盗賊団の女首領(グイ・ルンメイ)。この目つきは本物?
ジェット・リーも力説する。「ハリウッドの3D映画では、ひとつのショットを完成させるために90分かかる。今回の映画では、ふたつのカメラチームを使って1日に6ショットしか撮影できなかった。でも僕らは素早く学んで、2カ月後には40分で1ショットを撮影できるようになったんだ」(同)
彼らの熱意が伝わってくる。そしてこうも思う。映画はしょせん作り物、とはよく言うが、そうではあっても限りなく本物に見せかけるために知恵を絞り尽くす芸術なんだと。
その3D同様に力を入れたとよくわかるのがキャスティングである。ジェットリー、中国からジョウ・シュンと一人二役のチェン・クン、「孫文の義士団」(テディ・チャン 監督)で映画デビューした歌手のリー・ユーチュン(クリス・リー)、台湾からはグイ・ルンメイとメイヴィス・ファン。この6人のいずれもが存在感あふれる演技を披露しているのがうれしい。

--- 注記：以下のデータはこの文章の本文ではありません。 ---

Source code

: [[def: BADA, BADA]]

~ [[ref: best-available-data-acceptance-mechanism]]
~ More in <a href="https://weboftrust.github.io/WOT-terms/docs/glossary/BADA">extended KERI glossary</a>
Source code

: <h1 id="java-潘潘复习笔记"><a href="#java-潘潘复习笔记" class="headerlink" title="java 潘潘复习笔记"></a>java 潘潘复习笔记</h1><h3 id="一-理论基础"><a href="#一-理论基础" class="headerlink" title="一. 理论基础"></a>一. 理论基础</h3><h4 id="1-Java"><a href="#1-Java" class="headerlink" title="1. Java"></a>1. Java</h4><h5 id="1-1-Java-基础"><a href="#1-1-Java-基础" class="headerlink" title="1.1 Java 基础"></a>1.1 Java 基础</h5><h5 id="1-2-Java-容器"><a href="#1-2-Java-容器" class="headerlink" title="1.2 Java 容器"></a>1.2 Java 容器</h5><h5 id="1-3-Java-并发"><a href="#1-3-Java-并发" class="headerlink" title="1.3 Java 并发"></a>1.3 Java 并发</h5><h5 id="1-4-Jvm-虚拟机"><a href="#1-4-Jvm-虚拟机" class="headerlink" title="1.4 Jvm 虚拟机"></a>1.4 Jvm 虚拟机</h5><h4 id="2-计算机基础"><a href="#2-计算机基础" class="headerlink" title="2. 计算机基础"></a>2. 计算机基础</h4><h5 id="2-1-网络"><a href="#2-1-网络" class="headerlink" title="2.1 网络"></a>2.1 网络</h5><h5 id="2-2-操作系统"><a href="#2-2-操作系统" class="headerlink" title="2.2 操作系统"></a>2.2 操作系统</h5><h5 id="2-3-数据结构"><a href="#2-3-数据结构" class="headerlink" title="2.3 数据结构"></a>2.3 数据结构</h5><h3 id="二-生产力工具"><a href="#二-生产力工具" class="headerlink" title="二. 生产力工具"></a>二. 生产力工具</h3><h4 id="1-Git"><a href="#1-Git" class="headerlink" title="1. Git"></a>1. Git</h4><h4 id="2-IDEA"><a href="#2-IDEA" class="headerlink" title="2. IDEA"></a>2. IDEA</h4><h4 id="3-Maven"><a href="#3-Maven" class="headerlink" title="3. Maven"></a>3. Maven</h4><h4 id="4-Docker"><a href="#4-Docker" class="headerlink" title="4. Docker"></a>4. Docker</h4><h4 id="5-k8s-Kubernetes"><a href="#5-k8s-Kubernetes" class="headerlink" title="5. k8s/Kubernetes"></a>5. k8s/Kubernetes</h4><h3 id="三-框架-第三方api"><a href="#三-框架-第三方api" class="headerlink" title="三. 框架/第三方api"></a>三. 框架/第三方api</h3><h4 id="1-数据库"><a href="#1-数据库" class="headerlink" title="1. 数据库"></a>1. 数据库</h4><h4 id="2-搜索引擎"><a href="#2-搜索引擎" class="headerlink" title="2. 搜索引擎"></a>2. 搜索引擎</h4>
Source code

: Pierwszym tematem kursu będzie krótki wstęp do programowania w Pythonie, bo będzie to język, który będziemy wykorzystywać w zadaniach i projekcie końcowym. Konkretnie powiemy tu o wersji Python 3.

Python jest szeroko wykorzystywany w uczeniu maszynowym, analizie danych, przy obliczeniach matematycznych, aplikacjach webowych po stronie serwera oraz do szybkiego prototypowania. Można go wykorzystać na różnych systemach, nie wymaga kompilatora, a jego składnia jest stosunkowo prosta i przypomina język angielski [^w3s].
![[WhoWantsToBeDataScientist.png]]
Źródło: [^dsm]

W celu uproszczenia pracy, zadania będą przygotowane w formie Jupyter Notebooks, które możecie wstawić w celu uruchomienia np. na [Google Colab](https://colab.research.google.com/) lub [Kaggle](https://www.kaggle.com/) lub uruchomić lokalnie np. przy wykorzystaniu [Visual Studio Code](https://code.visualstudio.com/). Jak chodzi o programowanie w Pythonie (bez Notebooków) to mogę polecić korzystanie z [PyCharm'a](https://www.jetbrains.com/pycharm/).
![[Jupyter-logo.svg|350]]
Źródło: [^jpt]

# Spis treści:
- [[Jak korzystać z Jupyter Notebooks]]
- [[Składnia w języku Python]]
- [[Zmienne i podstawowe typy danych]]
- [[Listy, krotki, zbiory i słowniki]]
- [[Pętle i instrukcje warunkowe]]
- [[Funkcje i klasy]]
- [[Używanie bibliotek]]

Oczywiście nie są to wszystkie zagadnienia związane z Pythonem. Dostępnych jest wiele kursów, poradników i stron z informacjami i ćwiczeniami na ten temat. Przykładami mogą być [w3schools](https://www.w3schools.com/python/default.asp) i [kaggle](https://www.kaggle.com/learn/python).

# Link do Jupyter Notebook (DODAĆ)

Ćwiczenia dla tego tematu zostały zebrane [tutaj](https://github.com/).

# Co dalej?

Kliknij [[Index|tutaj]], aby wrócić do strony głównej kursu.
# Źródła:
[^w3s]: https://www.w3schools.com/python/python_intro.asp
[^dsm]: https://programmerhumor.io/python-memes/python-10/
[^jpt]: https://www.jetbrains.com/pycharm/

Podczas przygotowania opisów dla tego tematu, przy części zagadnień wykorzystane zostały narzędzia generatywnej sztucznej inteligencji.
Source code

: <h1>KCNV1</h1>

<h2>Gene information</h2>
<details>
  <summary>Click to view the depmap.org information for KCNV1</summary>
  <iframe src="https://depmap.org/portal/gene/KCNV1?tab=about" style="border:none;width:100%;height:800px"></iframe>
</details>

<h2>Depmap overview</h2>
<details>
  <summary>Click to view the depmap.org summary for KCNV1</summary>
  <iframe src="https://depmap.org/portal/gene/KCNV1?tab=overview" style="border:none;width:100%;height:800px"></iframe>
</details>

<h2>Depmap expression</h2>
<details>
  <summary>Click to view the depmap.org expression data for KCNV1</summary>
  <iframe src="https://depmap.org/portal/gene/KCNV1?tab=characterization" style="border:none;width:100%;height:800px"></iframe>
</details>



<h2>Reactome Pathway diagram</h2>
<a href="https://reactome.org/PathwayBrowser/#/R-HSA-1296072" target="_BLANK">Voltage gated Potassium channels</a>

とくにチェン・クンの二役演じ分けは見事だったし、グイ・ルンメイ演じるワイルドな盗賊団の女首領ぶりも新境地を開いた感があった。
最後にもう一言。中国語圏映画に出てくる荒野の一軒宿屋というのは、もうそれだけで絵になる。酒に料理、強そうな男、そして凛々しい女剣士とくれば、楽しい展開が起こりそうという期待感が膨らむからだ。古くは「大酔侠」(キン・フー監督)、最近では「女と銃と荒野の麺屋」(チャン・イーモウ監督)と大監督も手掛けている。作品の出来はともかく、監督なら一度は手がけたい構図なのかもしれない。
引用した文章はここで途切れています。